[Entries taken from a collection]
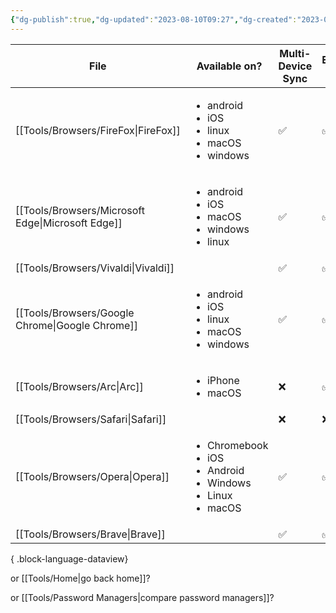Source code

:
 ```yaml
---
{"dg-publish":true,"dg-updated":"2023-08-10T09:27","dg-created":"2023-08-08T10:07","title":"Browsers","dg-permalink":"browsers","dg-path":"Browsers.md","permalink":"/browsers/","dgPassFrontmatter":true,"created":"2023-08-08T10:07","updated":"2023-08-10T09:27"}
---
```



| File                                                 | Available on?                                                                                        | Multi-Device Sync | Extension Support |
| ---------------------------------------------------- | ---------------------------------------------------------------------------------------------------- | ----------------- | ----------------- |
| [[Tools/Browsers/FireFox\|FireFox]]               | <ul><li>android</li><li>iOS</li><li>linux</li><li>macOS</li><li>windows</li></ul>                    | ✅                 | ✅                 |
| [[Tools/Browsers/Microsoft Edge\|Microsoft Edge]] | <ul><li>android</li><li>iOS</li><li>macOS</li><li>windows</li><li>linux</li></ul>                    | ✅                 | ✅                 |
| [[Tools/Browsers/Vivaldi\|Vivaldi]]               | <ul></ul>                                                                                            | ✅                 | ✅                 |
| [[Tools/Browsers/Google Chrome\|Google Chrome]]   | <ul><li>android</li><li>iOS</li><li>linux</li><li>macOS</li><li>windows</li></ul>                    | ✅                 | ✅                 |
| [[Tools/Browsers/Arc\|Arc]]                       | <ul><li>iPhone</li><li>macOS</li></ul>                                                               | ❌                 | ✅                 |
| [[Tools/Browsers/Safari\|Safari]]                 | <ul></ul>                                                                                            | ❌                 | ❌                 |
| [[Tools/Browsers/Opera\|Opera]]                   | <ul><li>Chromebook</li><li>iOS</li><li>Android</li><li>Windows</li><li>Linux</li><li>macOS</li></ul> | ✅                 | ✅                 |
| [[Tools/Browsers/Brave\|Brave]]                   | <ul></ul>                                                                                            | ✅                 | ✅                 |

{ .block-language-dataview}

or [[Tools/Home\|go back home]]?

or [[Tools/Password Managers\|compare password managers]]?
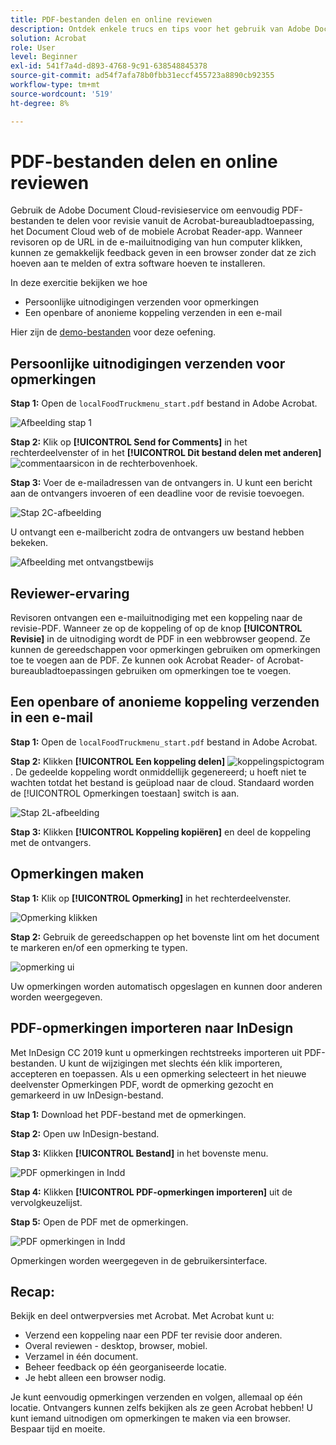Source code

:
 ```yaml
---
title: PDF-bestanden delen en online reviewen
description: Ontdek enkele trucs en tips voor het gebruik van Adobe Document Cloud
solution: Acrobat
role: User
level: Beginner
exl-id: 541f7a4d-d893-4768-9c91-638548845378
source-git-commit: ad54f7afa78b0fbb31eccf455723a8890cb92355
workflow-type: tm+mt
source-wordcount: '519'
ht-degree: 8%

---
```


# PDF-bestanden delen en online reviewen

Gebruik de Adobe Document Cloud-revisieservice om eenvoudig PDF-bestanden te delen voor revisie vanuit de Acrobat-bureaubladtoepassing, het Document Cloud web of de mobiele Acrobat Reader-app. Wanneer revisoren op de URL in de e-mailuitnodiging van hun computer klikken, kunnen ze gemakkelijk feedback geven in een browser zonder dat ze zich hoeven aan te melden of extra software hoeven te installeren.

In deze exercitie bekijken we hoe

* Persoonlijke uitnodigingen verzenden voor opmerkingen
* Een openbare of anonieme koppeling verzenden in een e-mail

Hier zijn de [demo-bestanden](assets/01_Review.zip) voor deze oefening.

## Persoonlijke uitnodigingen verzenden voor opmerkingen

**Stap 1:** Open de `localFoodTruckmenu_start.pdf` bestand in Adobe Acrobat.

![Afbeelding stap 1](assets/Step1.png)

**Stap 2:** Klik op **[!UICONTROL Send for Comments]** in het rechterdeelvenster of in het **[!UICONTROL Dit bestand delen met anderen]** ![commentaarsicon](assets/sendforcommentsicon.png)  in de rechterbovenhoek.

**Stap 3:** Voer de e-mailadressen van de ontvangers in. U kunt een bericht aan de ontvangers invoeren of een deadline voor de revisie toevoegen.

![Stap 2C-afbeelding](assets/Step2C.png)

U ontvangt een e-mailbericht zodra de ontvangers uw bestand hebben bekeken.

![Afbeelding met ontvangstbewijs](assets/deliveryReceipt_Track.png)

## Reviewer-ervaring

Revisoren ontvangen een e-mailuitnodiging met een koppeling naar de revisie-PDF. Wanneer ze op de koppeling of op de knop **[!UICONTROL Revisie]** in de uitnodiging wordt de PDF in een webbrowser geopend. Ze kunnen de gereedschappen voor opmerkingen gebruiken om opmerkingen toe te voegen aan de PDF. Ze kunnen ook Acrobat Reader- of Acrobat-bureaubladtoepassingen gebruiken om opmerkingen toe te voegen.

## Een openbare of anonieme koppeling verzenden in een e-mail

**Stap 1:** Open de `localFoodTruckmenu_start.pdf` bestand in Adobe Acrobat.

**Stap 2:** Klikken **[!UICONTROL Een koppeling delen]** ![koppelingspictogram](assets/sendlinkicon.png). De gedeelde koppeling wordt onmiddellijk gegenereerd; u hoeft niet te wachten totdat het bestand is geüpload naar de cloud. Standaard worden de [!UICONTROL Opmerkingen toestaan] switch is aan.

![Stap 2L-afbeelding](assets/Step2L.png)

**Stap 3:** Klikken **[!UICONTROL Koppeling kopiëren]** en deel de koppeling met de ontvangers.

## Opmerkingen maken

**Stap 1:** Klik op **[!UICONTROL Opmerking]** in het rechterdeelvenster.

![Opmerking klikken](assets/Cselect.jpg)

**Stap 2:** Gebruik de gereedschappen op het bovenste lint om het document te markeren en/of een opmerking te typen.

![opmerking ui](assets/commentsui.png)

Uw opmerkingen worden automatisch opgeslagen en kunnen door anderen worden weergegeven.

## PDF-opmerkingen importeren naar InDesign

Met InDesign CC 2019 kunt u opmerkingen rechtstreeks importeren uit PDF-bestanden. U kunt de wijzigingen met slechts één klik importeren, accepteren en toepassen. Als u een opmerking selecteert in het nieuwe deelvenster Opmerkingen PDF, wordt de opmerking gezocht en gemarkeerd in uw InDesign-bestand.

**Stap 1:** Download het PDF-bestand met de opmerkingen.

**Stap 2:** Open uw InDesign-bestand.

**Stap 3:** Klikken **[!UICONTROL Bestand]** in het bovenste menu.

![PDF opmerkingen in Indd](assets/inddpdf.png)

**Stap 4:** Klikken **[!UICONTROL PDF-opmerkingen importeren]** uit de vervolgkeuzelijst.

**Stap 5:** Open de PDF met de opmerkingen.

![PDF opmerkingen in Indd](assets/inddpdfshown.png)

Opmerkingen worden weergegeven in de gebruikersinterface.

## Recap:

Bekijk en deel ontwerpversies met Acrobat. Met Acrobat kunt u:

* Verzend een koppeling naar een PDF ter revisie door anderen.
* Overal reviewen - desktop, browser, mobiel.
* Verzamel in één document.
* Beheer feedback op één georganiseerde locatie.
* Je hebt alleen een browser nodig.

Je kunt eenvoudig opmerkingen verzenden en volgen, allemaal op één locatie. Ontvangers kunnen zelfs bekijken als ze geen Acrobat hebben! U kunt iemand uitnodigen om opmerkingen te maken via een browser. Bespaar tijd en moeite.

REQUIRED WORK: Go through the entries and copy every line with "uitnodigingen".

SOLUTION TO THE EXERCISE:
* Persoonlijke uitnodigingen verzenden voor opmerkingen
## Persoonlijke uitnodigingen verzenden voor opmerkingen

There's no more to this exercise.